Pratanwanich Naruemon, Lio Pietro
Computer Laboratory, University of Cambridge, JJ Thomson Avenue, Cambridge CB3 0FD, United Kingdom.
Comput Biol Chem. 2014 Dec;53 Pt A:144-52. doi: 10.1016/j.compbiolchem.2014.08.019. Epub 2014 Aug 24.
Analysis of cellular responses to diverse stimuli enables the exploration in the complexity of functional genomics. Typically, high-throughput microarray data allow us to identify genes that are differentially expressed under a phenomenon of interest. To extract the meanings from the long list of those differentially expressed genes, we present a new method "pathway-based LDA" to determine pathways/gene sets that are perturbed after exposure to different chemicals. In this study, a pathway is defined as a group of functionally related genes. Specifically, we have implemented a probabilistic Latent Dirichlet Allocation (LDA) model to learn drug-pathway-gene relations by taking known gene-pathway memberships as prior knowledge. We applied the pathway-based LDA model and 236 known pathways in order to determine pathway responsiveness to gene expression data of 1169 drugs. Our method yielded a better predictive performance on pathway responsiveness to drug treatments than the existing methods. Moreover, the pathway-based LDA also revealed genes contributing the most in each pre-defined pathway through a probabilistic distribution of genes. In achieving that, our method could provide a useful estimator of the pathway complexity of a genome.

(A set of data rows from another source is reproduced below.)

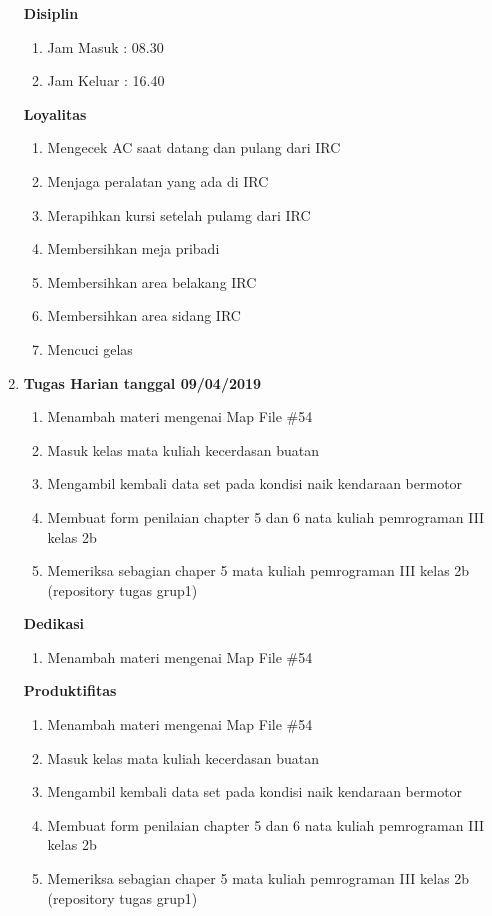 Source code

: \begin{enumerate}
\textbf{Disiplin}
\begin{enumerate}
\item Jam Masuk : 08.30
\item Jam Keluar : 16.40
\end{enumerate}

\textbf{Loyalitas}
\begin{enumerate}
\item Mengecek AC saat datang dan pulang dari IRC
\item Menjaga peralatan yang ada di IRC
\item Merapihkan kursi setelah pulamg dari IRC
\item Membersihkan meja pribadi
\item Membersihkan area belakang IRC
\item Membersihkan area sidang IRC
\item Mencuci gelas
\end{enumerate}


\item \textbf{Tugas Harian tanggal 09/04/2019}
\begin{enumerate}
\item Menambah materi mengenai Map File \#54
\item Masuk kelas mata kuliah kecerdasan buatan 
\item Mengambil kembali data set pada kondisi naik kendaraan bermotor
\item Membuat form penilaian chapter 5 dan 6 nata kuliah pemrograman III kelas 2b
\item Memeriksa sebagian chaper 5 mata kuliah pemrograman III kelas 2b (repository tugas grup1) 
\end{enumerate}

\textbf{Dedikasi}
\begin{enumerate}
\item Menambah materi mengenai Map File \#54
\end{enumerate}

\textbf{Produktifitas}
\begin{enumerate}
\item Menambah materi mengenai Map File \#54
\item Masuk kelas mata kuliah kecerdasan buatan 
\item Mengambil kembali data set pada kondisi naik kendaraan bermotor
\item Membuat form penilaian chapter 5 dan 6 nata kuliah pemrograman III kelas 2b
\item Memeriksa sebagian chaper 5 mata kuliah pemrograman III kelas 2b (repository tugas grup1) 
\end{enumerate}


\end{enumerate}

对细胞对多种刺激的反应进行分析有助于探索功能基因组学的复杂性。通常,高通量微阵列数据使我们能够识别在感兴趣的现象下差异表达的基因。为了从那些差异表达基因的长列表中提取意义,我们提出了一种新方法“基于通路的LDA”,以确定暴露于不同化学物质后受到干扰的通路/基因集。在本研究中,通路被定义为一组功能相关的基因。具体而言,我们实现了一种概率潜在狄利克雷分配(LDA)模型,以已知的基因-通路成员关系作为先验知识来学习药物-通路-基因关系。我们应用基于通路的LDA模型和236条已知通路,以确定对1169种药物的基因表达数据的通路反应性。我们的方法在对药物治疗的通路反应性预测性能上比现有方法更好。此外,基于通路的LDA还通过基因的概率分布揭示了在每个预定义通路中贡献最大的基因。通过这样做,我们的方法可以为基因组的通路复杂性提供一个有用的估计器。